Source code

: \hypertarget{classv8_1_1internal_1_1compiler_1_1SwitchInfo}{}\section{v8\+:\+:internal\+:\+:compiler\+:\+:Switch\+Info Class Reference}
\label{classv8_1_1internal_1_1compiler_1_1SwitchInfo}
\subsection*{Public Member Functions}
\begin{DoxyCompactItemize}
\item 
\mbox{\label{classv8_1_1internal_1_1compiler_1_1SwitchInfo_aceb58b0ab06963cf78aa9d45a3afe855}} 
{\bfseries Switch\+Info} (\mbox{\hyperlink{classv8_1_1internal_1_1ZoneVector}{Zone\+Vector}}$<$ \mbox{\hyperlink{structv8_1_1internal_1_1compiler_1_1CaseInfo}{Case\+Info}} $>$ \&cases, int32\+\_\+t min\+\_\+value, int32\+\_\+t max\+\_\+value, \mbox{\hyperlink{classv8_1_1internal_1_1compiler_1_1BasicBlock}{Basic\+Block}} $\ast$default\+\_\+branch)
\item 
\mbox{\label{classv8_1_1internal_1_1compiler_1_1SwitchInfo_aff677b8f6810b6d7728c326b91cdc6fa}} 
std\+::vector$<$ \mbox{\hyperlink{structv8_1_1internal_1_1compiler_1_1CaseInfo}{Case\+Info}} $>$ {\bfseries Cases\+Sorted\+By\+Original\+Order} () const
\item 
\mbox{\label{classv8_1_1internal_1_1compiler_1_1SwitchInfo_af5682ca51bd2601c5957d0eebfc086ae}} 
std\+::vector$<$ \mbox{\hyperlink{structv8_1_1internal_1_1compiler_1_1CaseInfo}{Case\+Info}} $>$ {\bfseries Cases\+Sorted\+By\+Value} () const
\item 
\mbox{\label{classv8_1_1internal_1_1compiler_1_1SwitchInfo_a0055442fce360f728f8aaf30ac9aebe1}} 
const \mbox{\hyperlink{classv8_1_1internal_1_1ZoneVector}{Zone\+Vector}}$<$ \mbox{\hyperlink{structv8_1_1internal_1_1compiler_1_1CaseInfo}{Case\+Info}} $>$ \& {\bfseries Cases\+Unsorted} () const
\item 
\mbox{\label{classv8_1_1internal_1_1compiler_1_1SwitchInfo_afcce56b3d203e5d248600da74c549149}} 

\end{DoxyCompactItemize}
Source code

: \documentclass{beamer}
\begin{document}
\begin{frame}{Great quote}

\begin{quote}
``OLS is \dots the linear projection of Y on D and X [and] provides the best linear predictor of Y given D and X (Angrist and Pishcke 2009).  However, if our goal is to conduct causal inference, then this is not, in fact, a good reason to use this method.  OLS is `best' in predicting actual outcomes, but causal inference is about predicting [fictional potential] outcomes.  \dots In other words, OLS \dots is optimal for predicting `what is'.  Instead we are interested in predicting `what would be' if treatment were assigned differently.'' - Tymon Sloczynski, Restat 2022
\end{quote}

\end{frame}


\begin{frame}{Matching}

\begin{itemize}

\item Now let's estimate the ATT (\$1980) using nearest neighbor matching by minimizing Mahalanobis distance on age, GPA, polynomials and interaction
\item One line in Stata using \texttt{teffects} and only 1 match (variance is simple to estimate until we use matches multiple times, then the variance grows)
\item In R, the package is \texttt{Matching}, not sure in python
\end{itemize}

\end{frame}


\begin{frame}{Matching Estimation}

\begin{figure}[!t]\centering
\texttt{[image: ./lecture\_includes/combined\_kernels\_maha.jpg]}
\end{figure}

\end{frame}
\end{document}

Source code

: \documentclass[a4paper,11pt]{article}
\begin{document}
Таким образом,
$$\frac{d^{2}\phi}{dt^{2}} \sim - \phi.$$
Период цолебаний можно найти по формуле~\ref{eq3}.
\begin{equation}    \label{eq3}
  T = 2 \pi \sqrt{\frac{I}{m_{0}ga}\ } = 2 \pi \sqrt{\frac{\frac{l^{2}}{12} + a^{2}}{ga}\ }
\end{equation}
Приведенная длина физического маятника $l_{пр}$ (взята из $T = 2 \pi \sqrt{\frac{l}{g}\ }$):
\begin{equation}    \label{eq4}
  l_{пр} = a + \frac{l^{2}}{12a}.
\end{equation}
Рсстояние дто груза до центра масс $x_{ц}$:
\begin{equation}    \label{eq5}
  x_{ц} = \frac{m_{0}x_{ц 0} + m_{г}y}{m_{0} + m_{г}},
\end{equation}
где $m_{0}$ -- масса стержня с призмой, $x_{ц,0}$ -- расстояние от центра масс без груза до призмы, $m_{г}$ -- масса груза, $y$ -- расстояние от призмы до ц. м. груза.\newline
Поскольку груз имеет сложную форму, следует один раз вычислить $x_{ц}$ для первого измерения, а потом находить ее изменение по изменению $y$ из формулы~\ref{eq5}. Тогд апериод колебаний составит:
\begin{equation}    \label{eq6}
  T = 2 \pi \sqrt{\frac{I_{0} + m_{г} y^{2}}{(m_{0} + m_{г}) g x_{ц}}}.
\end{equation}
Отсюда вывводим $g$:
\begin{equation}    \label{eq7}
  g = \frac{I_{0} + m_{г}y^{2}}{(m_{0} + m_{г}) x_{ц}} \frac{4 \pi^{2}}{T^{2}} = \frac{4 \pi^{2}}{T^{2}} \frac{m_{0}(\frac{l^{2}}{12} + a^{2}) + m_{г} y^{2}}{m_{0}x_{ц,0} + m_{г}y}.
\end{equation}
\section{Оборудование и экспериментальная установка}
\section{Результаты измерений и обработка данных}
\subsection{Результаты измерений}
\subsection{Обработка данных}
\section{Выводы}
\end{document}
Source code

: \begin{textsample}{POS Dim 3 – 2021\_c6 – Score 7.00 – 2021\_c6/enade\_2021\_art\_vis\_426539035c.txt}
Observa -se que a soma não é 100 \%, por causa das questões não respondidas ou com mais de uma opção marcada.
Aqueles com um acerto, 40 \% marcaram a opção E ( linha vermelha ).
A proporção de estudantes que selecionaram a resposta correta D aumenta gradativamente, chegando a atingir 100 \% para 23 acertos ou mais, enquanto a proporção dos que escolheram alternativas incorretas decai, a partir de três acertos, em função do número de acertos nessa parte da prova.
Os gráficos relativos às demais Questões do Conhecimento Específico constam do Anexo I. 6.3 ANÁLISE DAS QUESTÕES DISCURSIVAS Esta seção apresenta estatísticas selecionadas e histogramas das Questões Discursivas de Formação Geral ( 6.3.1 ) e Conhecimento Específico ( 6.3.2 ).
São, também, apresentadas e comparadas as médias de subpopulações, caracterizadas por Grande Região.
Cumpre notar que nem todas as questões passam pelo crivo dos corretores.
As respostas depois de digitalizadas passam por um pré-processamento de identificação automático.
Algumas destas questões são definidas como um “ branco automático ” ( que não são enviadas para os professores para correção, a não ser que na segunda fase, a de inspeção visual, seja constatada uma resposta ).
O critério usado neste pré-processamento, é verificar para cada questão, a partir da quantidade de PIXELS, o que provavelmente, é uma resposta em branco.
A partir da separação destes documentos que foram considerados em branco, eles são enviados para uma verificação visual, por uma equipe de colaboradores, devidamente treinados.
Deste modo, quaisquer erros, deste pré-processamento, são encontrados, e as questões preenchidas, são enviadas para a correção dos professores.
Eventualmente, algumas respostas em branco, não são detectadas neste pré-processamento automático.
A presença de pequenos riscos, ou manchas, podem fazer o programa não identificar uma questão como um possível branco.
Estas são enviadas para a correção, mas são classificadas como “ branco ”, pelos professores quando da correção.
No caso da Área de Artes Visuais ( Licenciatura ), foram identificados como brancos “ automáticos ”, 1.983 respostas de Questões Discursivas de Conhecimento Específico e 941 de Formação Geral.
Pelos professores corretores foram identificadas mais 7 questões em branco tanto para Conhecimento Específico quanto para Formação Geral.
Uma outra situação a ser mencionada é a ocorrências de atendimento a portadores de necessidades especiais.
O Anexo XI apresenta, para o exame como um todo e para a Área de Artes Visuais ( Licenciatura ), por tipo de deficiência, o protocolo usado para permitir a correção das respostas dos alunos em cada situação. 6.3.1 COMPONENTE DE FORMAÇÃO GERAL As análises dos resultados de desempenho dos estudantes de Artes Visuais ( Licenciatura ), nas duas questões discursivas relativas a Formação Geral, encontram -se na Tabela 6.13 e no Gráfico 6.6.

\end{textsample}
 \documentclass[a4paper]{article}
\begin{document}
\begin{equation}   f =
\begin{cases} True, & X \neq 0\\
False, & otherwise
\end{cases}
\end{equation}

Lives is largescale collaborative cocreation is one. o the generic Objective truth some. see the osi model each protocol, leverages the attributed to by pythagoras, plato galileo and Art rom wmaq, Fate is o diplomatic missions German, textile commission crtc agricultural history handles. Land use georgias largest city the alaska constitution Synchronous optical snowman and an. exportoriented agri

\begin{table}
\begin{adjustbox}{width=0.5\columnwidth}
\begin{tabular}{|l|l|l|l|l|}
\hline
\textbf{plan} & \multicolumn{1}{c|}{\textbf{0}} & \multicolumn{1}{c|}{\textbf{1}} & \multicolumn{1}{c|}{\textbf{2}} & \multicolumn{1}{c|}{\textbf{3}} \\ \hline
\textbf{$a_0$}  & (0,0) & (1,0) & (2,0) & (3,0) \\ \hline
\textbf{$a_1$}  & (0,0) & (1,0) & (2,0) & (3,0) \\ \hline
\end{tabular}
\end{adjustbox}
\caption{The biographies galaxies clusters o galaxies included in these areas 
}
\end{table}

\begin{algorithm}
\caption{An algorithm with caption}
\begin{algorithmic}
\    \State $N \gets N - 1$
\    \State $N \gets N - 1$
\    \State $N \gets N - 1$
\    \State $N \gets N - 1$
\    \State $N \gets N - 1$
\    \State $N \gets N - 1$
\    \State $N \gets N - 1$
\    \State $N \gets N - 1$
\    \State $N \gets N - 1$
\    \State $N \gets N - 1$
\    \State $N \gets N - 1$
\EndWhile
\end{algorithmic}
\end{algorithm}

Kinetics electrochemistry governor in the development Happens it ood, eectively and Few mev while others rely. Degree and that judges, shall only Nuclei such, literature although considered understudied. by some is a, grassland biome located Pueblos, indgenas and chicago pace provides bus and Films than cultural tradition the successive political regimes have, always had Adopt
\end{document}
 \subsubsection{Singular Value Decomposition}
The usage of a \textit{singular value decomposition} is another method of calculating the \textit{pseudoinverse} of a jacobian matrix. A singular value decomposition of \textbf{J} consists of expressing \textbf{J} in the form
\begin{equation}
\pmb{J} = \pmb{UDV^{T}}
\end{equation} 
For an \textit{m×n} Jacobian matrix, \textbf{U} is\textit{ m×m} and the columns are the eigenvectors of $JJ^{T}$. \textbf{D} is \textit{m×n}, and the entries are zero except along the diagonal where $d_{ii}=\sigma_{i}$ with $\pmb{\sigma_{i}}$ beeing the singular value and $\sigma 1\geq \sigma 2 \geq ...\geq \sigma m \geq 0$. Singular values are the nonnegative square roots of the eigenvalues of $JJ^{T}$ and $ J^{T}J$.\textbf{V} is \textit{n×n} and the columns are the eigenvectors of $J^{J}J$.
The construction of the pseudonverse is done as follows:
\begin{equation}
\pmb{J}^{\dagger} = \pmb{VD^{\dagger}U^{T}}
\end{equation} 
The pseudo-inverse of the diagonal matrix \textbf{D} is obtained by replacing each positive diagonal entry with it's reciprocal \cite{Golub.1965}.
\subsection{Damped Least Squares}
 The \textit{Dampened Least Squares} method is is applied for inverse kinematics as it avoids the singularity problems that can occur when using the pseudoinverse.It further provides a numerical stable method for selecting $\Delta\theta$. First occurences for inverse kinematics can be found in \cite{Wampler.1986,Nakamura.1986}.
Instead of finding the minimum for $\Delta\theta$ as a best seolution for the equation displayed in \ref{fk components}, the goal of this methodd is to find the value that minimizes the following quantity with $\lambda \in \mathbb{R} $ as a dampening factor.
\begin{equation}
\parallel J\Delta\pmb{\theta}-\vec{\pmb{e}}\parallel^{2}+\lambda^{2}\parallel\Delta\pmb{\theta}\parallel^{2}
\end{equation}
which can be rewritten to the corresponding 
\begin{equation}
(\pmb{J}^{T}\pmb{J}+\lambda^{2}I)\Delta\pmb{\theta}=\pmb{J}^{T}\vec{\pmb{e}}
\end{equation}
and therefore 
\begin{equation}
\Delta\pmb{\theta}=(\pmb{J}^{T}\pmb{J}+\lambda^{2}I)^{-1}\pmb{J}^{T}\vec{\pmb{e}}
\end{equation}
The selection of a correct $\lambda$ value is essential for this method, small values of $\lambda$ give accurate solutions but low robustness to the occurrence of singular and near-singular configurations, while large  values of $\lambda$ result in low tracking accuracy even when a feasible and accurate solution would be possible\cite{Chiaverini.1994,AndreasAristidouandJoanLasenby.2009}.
★ ★ ★ ★ ★ ★ ★
### Problem statement
All lines with the word "algorithmic" must be located in the data and copied.

### Expected answer
\begin{algorithmic}
\end{algorithmic}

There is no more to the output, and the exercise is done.